Steven L. Scott is a statistician primarily interested in the development and application of Bayesian methods. He received his PhD from the Harvard statistics department in 1998, and served on the faculty of USC's Marshall School of Business until 2007.
Thursday, April 17, 2014 - 3:30pm to 4:30pm
Colloquium Title: 
Bayes and Big Data: The Consensus Monte Carlo Algorithm
Reception at 3 p.m. in 241 B Schaeffer Hall / Talk at 3:30 in 61 Schaeffer


Abstract:  A useful definition of "big data" is data that is too big to comfortably process on a single
machine, either because of processor, memory, or disk bottlenecks. Graphics processing units
can alleviate the processor bottleneck, but memory or disk bottlenecks can only be eliminated
by splitting data across multiple machines. Communication between large numbers of machines
is expensive (regardless of the amount of data being communicated), so there is a need for
algorithms that perform distributed approximate Bayesian analyses with minimal communication.

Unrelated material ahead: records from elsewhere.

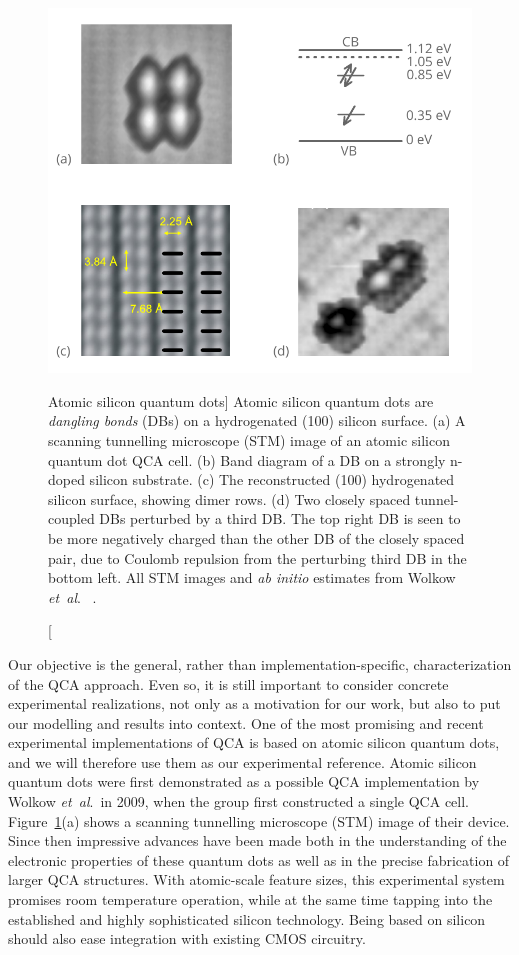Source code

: \begin{figure}
  \center
  \includegraphics{silicon}
  \caption
[Atomic silicon quantum dots]
{
Atomic silicon quantum dots are \emph{dangling bonds} (DBs) on a hydrogenated
(100) silicon surface. (a) A scanning tunnelling microscope (STM) image of an
atomic silicon quantum dot QCA cell. (b) Band diagram of a DB on a strongly
n-doped silicon substrate. (c) The reconstructed (100) hydrogenated silicon
surface, showing dimer rows. (d) Two closely spaced tunnel-coupled DBs perturbed
by a third DB. The top right DB is seen to be more negatively charged than the
other DB of the closely spaced pair, due to Coulomb repulsion from the
perturbing third DB in the bottom left. All STM images and \emph{ab initio}
estimates from Wolkow \emph{et~al}.\ \cite{wolkow2013silicon} \cite{pitters2011tunnel}.
}
  \label{fig:silicon}
\end{figure}

Our objective is the general, rather than implementation-specific,
characterization of the QCA approach. Even so, it is still important to consider
concrete experimental realizations, not only as a motivation for our work, but
also to put our modelling and results into context. One of the most promising
and recent experimental implementations of QCA is based on atomic silicon
quantum dots, and we will therefore use them as our experimental reference.
Atomic silicon quantum dots were first demonstrated as a possible QCA
implementation by Wolkow \emph{et~al}.\ in 2009, when the group first
constructed a
single QCA cell. Figure~\ref{fig:silicon}(a) shows a scanning tunnelling
microscope (STM) image of their device. Since then impressive advances have been
made both in the understanding of the electronic properties of these quantum
dots as well as in the precise fabrication of larger QCA structures. With
atomic-scale feature sizes, this experimental system promises room temperature
operation, while at the same time tapping into the established and highly
sophisticated silicon technology. Being based on silicon should also ease
integration with existing CMOS circuitry.

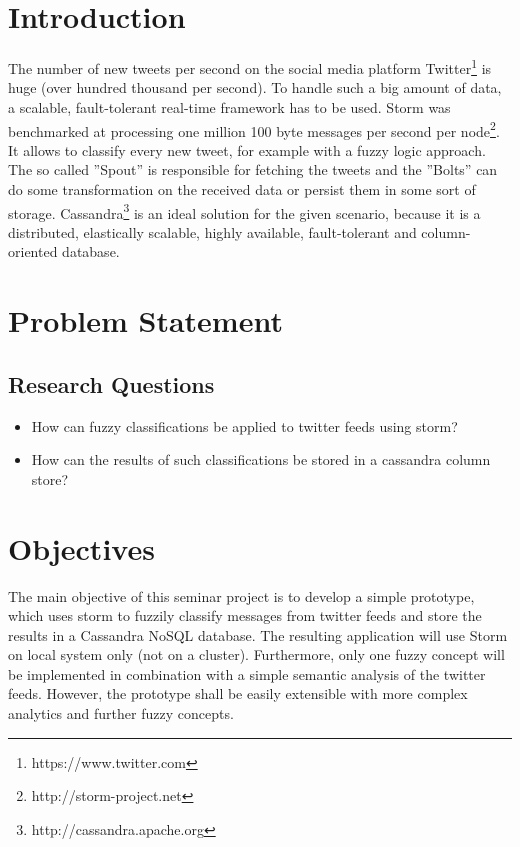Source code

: \documentclass[a4paper]{article}
\begin{document}
  





\pagestyle{plain}
\newpage

\tableofcontents
\newpage

\section{Introduction}

The number of new tweets per second on the social media platform Twitter\footnote{https://www.twitter.com} is huge (over hundred thousand per second). To handle such a big amount of data, a scalable, fault-tolerant real-time framework has to be used. Storm was benchmarked at processing one million 100 byte messages per second per node\footnote{http://storm-project.net}. It allows to classify every new tweet, for example with a fuzzy logic approach. The so called ''Spout'' is responsible for fetching the tweets and the ''Bolts'' can do some transformation on the received data or persist them in some sort of storage. Cassandra\footnote{http://cassandra.apache.org} is an ideal solution for the given scenario, because it is a distributed, elastically scalable, highly available, fault-tolerant and column-oriented database.

\section{Problem Statement}

\subsection{Research Questions}
\vspace{0.5cm}
\begin{itemize}
\item How can fuzzy classifications be applied to twitter feeds using storm?
\item How can the results of such classifications be stored in a cassandra column store?
\end{itemize}



\section{Objectives}

The main objective of this seminar project is to develop a simple prototype, which uses storm to fuzzily classify messages from twitter feeds and store the results in a Cassandra NoSQL database.
The resulting application will use Storm on local system only (not on a cluster). Furthermore, only one fuzzy concept will be implemented in combination with a simple semantic analysis of the twitter feeds. However, the prototype shall be easily extensible with more complex analytics and further fuzzy concepts.
\end{document}
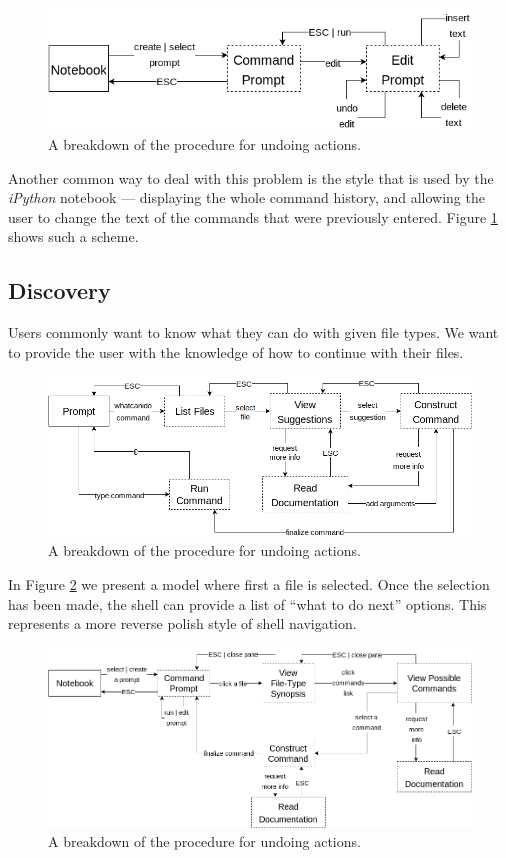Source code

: \begin{figure}[H]
  \centering
  \includegraphics[width=0.8\linewidth]{figures/alternatives/undo_c.png}
  \caption{A breakdown of the procedure for undoing actions.}
  \label{fig:undoc}
\end{figure}

Another common way to deal with this problem is the style that is used by the
\emph{iPython} notebook --- displaying the whole command history, and allowing
the user to change the text of the commands that were previously entered. Figure
\ref{fig:undoc} shows such a scheme.

\subsection{Discovery}

Users commonly want to know what they can do with given file types. We want to
provide the user with the knowledge of how to continue with their files.

\begin{figure}[H]
  \centering
  \includegraphics[width=0.8\linewidth]{figures/alternatives/file_a.png}
  \caption{A breakdown of the procedure for undoing actions.}
  \label{fig:disca}
\end{figure}

In Figure \ref{fig:disca} we present a model where first a file is selected. Once
the selection has been made, the shell can provide a list of ``what to do next''
options. This represents a more reverse polish style of shell navigation.

\begin{figure}[H]
  \centering
  \includegraphics[width=\linewidth]{figures/alternatives/file_b.png}
  \caption{A breakdown of the procedure for undoing actions.}
  \label{fig:discb}
\end{figure}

Consensus Monte Carlo operates by running a separate Monte Carlo algorithm on each
machine, and then averaging individual Monte Carlo draws across machines. Depending on the
model, the resulting draws can be nearly indistinguishable from the draws that would have been
obtained by running a single machine algorithm for a very long time. Examples of consensus
Monte Carlo are shown for simple models where single-machine solutions are available, for large
single-layer hierarchical models, and for Bayesian additive regression trees (BART).